(SUPPLIED RECORDS begins)

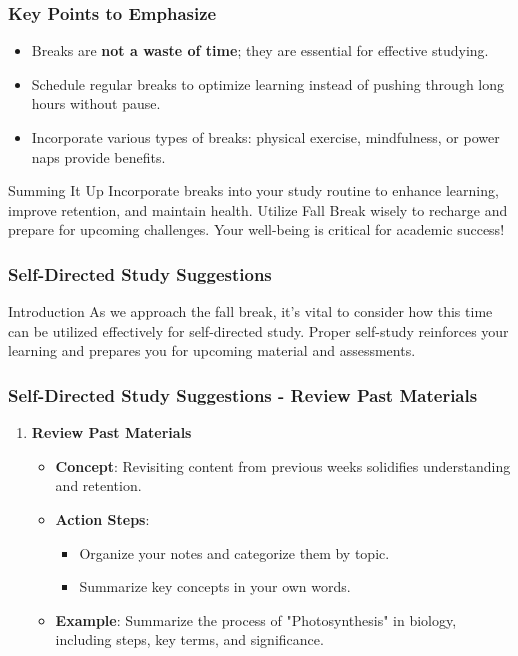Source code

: \documentclass[aspectratio=169]{beamer}
\begin{document}
\begin{frame}[fragile]
    \frametitle{Key Points to Emphasize}
    \begin{itemize}
        \item Breaks are \textbf{not a waste of time}; they are essential for effective studying.
        \item Schedule regular breaks to optimize learning instead of pushing through long hours without pause.
        \item Incorporate various types of breaks: physical exercise, mindfulness, or power naps provide benefits.
    \end{itemize}
    
    \begin{block}{Summing It Up}
        Incorporate breaks into your study routine to enhance learning, improve retention, and maintain health. Utilize Fall Break wisely to recharge and prepare for upcoming challenges. Your well-being is critical for academic success!
    \end{block}
\end{frame}

\begin{frame}[fragile]
    \frametitle{Self-Directed Study Suggestions}
    \begin{block}{Introduction}
        As we approach the fall break, it’s vital to consider how this time can be utilized effectively for self-directed study. Proper self-study reinforces your learning and prepares you for upcoming material and assessments.
    \end{block}
\end{frame}

\begin{frame}[fragile]
    \frametitle{Self-Directed Study Suggestions - Review Past Materials}
    \begin{enumerate}
        \item \textbf{Review Past Materials}
        \begin{itemize}
            \item \textbf{Concept}: Revisiting content from previous weeks solidifies understanding and retention.
            \item \textbf{Action Steps}:
            \begin{itemize}
                \item Organize your notes and categorize them by topic.
                \item Summarize key concepts in your own words.
            \end{itemize}
            \item \textbf{Example}: Summarize the process of "Photosynthesis" in biology, including steps, key terms, and significance.
        \end{itemize}
    \end{enumerate}
\end{frame}
\end{document}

(SUPPLIED RECORDS ends)

Using only the entries above, output the line with "for effective studying.", the line with "them by topic.", and all lines between them, exactly as they stand.

        \item Breaks are \textbf{not a waste of time}; they are essential for effective studying.
        \item Schedule regular breaks to optimize learning instead of pushing through long hours without pause.
        \item Incorporate various types of breaks: physical exercise, mindfulness, or power naps provide benefits.
    \end{itemize}
    
    \begin{block}{Summing It Up}
        Incorporate breaks into your study routine to enhance learning, improve retention, and maintain health. Utilize Fall Break wisely to recharge and prepare for upcoming challenges. Your well-being is critical for academic success!
    \end{block}
\end{frame}

\begin{frame}[fragile]
    \frametitle{Self-Directed Study Suggestions}
    \begin{block}{Introduction}
        As we approach the fall break, it’s vital to consider how this time can be utilized effectively for self-directed study. Proper self-study reinforces your learning and prepares you for upcoming material and assessments.
    \end{block}
\end{frame}

\begin{frame}[fragile]
    \frametitle{Self-Directed Study Suggestions - Review Past Materials}
    \begin{enumerate}
        \item \textbf{Review Past Materials}
        \begin{itemize}
            \item \textbf{Concept}: Revisiting content from previous weeks solidifies understanding and retention.
            \item \textbf{Action Steps}:
            \begin{itemize}
                \item Organize your notes and categorize them by topic.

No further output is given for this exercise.